What the GoT writers (and the Marvel writers and the Firefly writers and the Sherlock writers and the Letterkenny writers and the Star Trek writers and the Star Wars writers and the Blossom writers and…) understand is that people as a whole are inherently funny. We don’t need to stand around pondering why chickens are crossing roads or debating Who is on first to be funny. Humans are funny even when they’re not trying to be funny. Think about the times you’ve been talking to someone and they say something completely seriously that is the most hilarious thing you’ve heard. It probably didn’t happen that long ago.

When we see non-joking humor, we start to believe in the characters more. We start to see ourselves in their shoes. We actually start to care about the characters. They start to become real because we instinctively know that real humans are funny and if that character on the screen is funny, they must be a real human like me.

This is why it’s so heartbreaking when one of these character gets killed off. Ned Stark getting the axe was like losing a member of the family. Walder Frey? That was just justice. If Superman died in a DCEU movie, it wouldn’t be that big of a hit. Oh that’s right, he did. But if you’re like me, the only emotion you felt about it was when you saw the reactions of others.

In comparison, think about how rough the ending of Avengers: Infinity War was. We didn’t need to think about how anyone on the screen felt about what was happening because it was happening to us. And it was happening to us because they got rid of some of the most human characters. Let’s face it, Groot is more human than Henry Cavill’s Superman could ever be. Yeah, Supes is an alien too, but looking like us should give him a leg up in the humanization department.

DC heroes have to bank on their history to get us to care. I care about DC characters because I have a long history with the characters before I walk into a theater. It’s easy for a writer to get lazy and rely on the pre-built care. Or even worse, intentionally try to destroy the pre-built care and goodwill just to be edgy.

All of this being said, at least they’ve turned a partial corner with Shazam. Someone around there realized that no matter what universe you’re in, taking a kid and turning them into the most powerful being on the planet (for those who only know the movies, one of Superman’s non-kryptonite weaknesses is magic) is going to result in funny things happening. Whether it’s the humor in the kid trying to figure out what he can do or taking some of what he can do and using it for entirely wrong reasons, you’ve got a lot of material to work with there.

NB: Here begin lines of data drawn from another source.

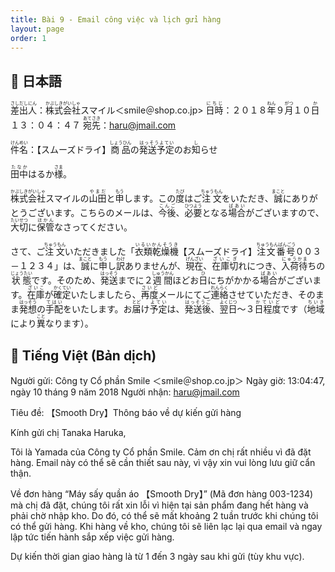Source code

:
 ```yaml
---
title: Bài 9 - Email công việc và lịch gửi hàng
layout: page
order: 1
---
```


## 📖 日本語
<ruby>差出人<rp>（</rp><rt>さしだしにん</rt><rp>）</rp></ruby>：<ruby>株式会社<rp>（</rp><rt>かぶしきがいしゃ</rt><rp>）</rp></ruby>スマイル＜smile＠shop.co.jp>
<ruby>日時<rp>（</rp><rt>にちじ</rt><rp>）</rp></ruby>：２０１８<ruby>年<rp>（</rp><rt>ねん</rt><rp>）</rp></ruby>９<ruby>月<rp>（</rp><rt>がつ</rt><rp>）</rp></ruby>１０<ruby>日<rp>（</rp><rt>か</rt><rp>）</rp></ruby>１３：０４：４７
<ruby>宛先<rp>（</rp><rt>あてさき</rt><rp>）</rp></ruby>：haru@jmail.com

<ruby>件名<rp>（</rp><rt>けんめい</rt><rp>）</rp></ruby>：【スムーズドライ】<ruby>商品<rp>（</rp><rt>しょうひん</rt><rp>）</rp></ruby>の<ruby>発送予定<rp>（</rp><rt>はっそうよてい</rt><rp>）</rp></ruby>のお<ruby>知<rp>（</rp><rt>し</rt><rp>）</rp></ruby>らせ

<ruby>田中<rp>（</rp><rt>たなか</rt><rp>）</rp></ruby>はるか<ruby>様<rp>（</rp><rt>さま</rt><rp>）</rp></ruby>。

<ruby>株式会社<rp>（</rp><rt>かぶしきがいしゃ</rt><rp>）</rp></ruby>スマイルの<ruby>山田<rp>（</rp><rt>やまだ</rt><rp>）</rp></ruby>と<ruby>申<rp>（</rp><rt>もう</rt><rp>）</rp></ruby>します。この<ruby>度<rp>（</rp><rt>たび</rt><rp>）</rp></ruby>はご<ruby>注文<rp>（</rp><rt>ちゅうもん</rt><rp>）</rp></ruby>をいただき、<ruby>誠<rp>（</rp><rt>まこと</rt><rp>）</rp></ruby>にありがとうございます。こちらのメールは、<ruby>今後<rp>（</rp><rt>こんご</rt><rp>）</rp></ruby>、<ruby>必要<rp>（</rp><rt>ひつよう</rt><rp>）</rp></ruby>となる<ruby>場合<rp>（</rp><rt>ばあい</rt><rp>）</rp></ruby>がございますので、<ruby>大切<rp>（</rp><rt>たいせつ</rt><rp>）</rp></ruby>に<ruby>保管<rp>（</rp><rt>ほかん</rt><rp>）</rp></ruby>なさってください。

さて、ご<ruby>注文<rp>（</rp><rt>ちゅうもん</rt><rp>）</rp></ruby>いただきました「<ruby>衣類乾燥機<rp>（</rp><rt>いるいかんそうき</rt><rp>）</rp></ruby>【スムーズドライ】<ruby>注文番号<rp>（</rp><rt>ちゅうもんばんごう</rt><rp>）</rp></ruby>００３－１２３４」は、<ruby>誠<rp>（</rp><rt>まこと</rt><rp>）</rp></ruby>に<ruby>申<rp>（</rp><rt>もう</rt><rp>）</rp></ruby>し<ruby>訳<rp>（</rp><rt>わけ</rt><rp>）</rp></ruby>ありませんが、<ruby>現在<rp>（</rp><rt>げんざい</rt><rp>）</rp></ruby>、<ruby>在庫切<rp>（</rp><rt>ざいこぎ</rt><rp>）</rp></ruby>れにつき、<ruby>入荷待<rp>（</rp><rt>にゅうかま</rt><rp>）</rp></ruby>ちの<ruby>状態<rp>（</rp><rt>じょうたい</rt><rp>）</rp></ruby>です。そのため、<ruby>発送<rp>（</rp><rt>はっそう</rt><rp>）</rp></ruby>までに２<ruby>週間<rp>（</rp><rt>しゅうかん</rt><rp>）</rp></ruby>ほどお<ruby>日<rp>（</rp><rt>ひ</rt><rp>）</rp></ruby>にちがかかる<ruby>場合<rp>（</rp><rt>ばあい</rt><rp>）</rp></ruby>がございます。<ruby>在庫<rp>（</rp><rt>ざいこ</rt><rp>）</rp></ruby>が<ruby>確定<rp>（</rp><rt>かくてい</rt><rp>）</rp></ruby>いたしましたら、<ruby>再度<rp>（</rp><rt>さいど</rt><rp>）</rp></ruby>メールにてご<ruby>連絡<rp>（</rp><rt>れんらく</rt><rp>）</rp></ruby>させていただき、そのまま<ruby>発想<rp>（</rp><rt>はっそう</rt><rp>）</rp></ruby>の<ruby>手配<rp>（</rp><rt>てはい</rt><rp>）</rp></ruby>をいたします。お<ruby>届<rp>（</rp><rt>とど</rt><rp>）</rp></ruby>け<ruby>予定<rp>（</rp><rt>よてい</rt><rp>）</rp></ruby>は、<ruby>発送後<rp>（</rp><rt>はっそうご</rt><rp>）</rp></ruby>、<ruby>翌日<rp>（</rp><rt>よくじつ</rt><rp>）</rp></ruby>～３<ruby>日程度<rp>（</rp><rt>かていど</rt><rp>）</rp></ruby>です（<ruby>地域<rp>（</rp><rt>ちいき</rt><rp>）</rp></ruby>により<ruby>異<rp>（</rp><rt>こと</rt><rp>）</rp></ruby>なります）。

## 📘 Tiếng Việt (Bản dịch)

Người gửi: Công ty Cổ phần Smile ＜smile＠shop.co.jp＞
Ngày giờ: 13:04:47, ngày 10 tháng 9 năm 2018
Người nhận: [haru@jmail.com](mailto:haru@jmail.com)

Tiêu đề: 【Smooth Dry】Thông báo về dự kiến gửi hàng

Kính gửi chị Tanaka Haruka,

Tôi là Yamada của Công ty Cổ phần Smile. Cảm ơn chị rất nhiều vì đã đặt hàng. Email này có thể sẽ cần thiết sau này, vì vậy xin vui lòng lưu giữ cẩn thận.

Về đơn hàng “Máy sấy quần áo 【Smooth Dry】” (Mã đơn hàng 003-1234) mà chị đã đặt, chúng tôi rất xin lỗi vì hiện tại sản phẩm đang hết hàng và phải chờ nhập kho. Do đó, có thể sẽ mất khoảng 2 tuần trước khi chúng tôi có thể gửi hàng. Khi hàng về kho, chúng tôi sẽ liên lạc lại qua email và ngay lập tức tiến hành sắp xếp việc gửi hàng.

Dự kiến thời gian giao hàng là từ 1 đến 3 ngày sau khi gửi (tùy khu vực).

So please, if by some strange twist of fate you’re writing the next big DC franchise tent pole movie and happen to stumble across this, please just watch good TV and movies and learn from them. Once you’ve done that, stand behind what you’ve done and fight anyone who tries to change it. Like literally fight them. Stab a marketing guy. Bludgeon a producer. Crane kick a director. Just be sure to get video if you do, ‘cause it’ll probably be funny.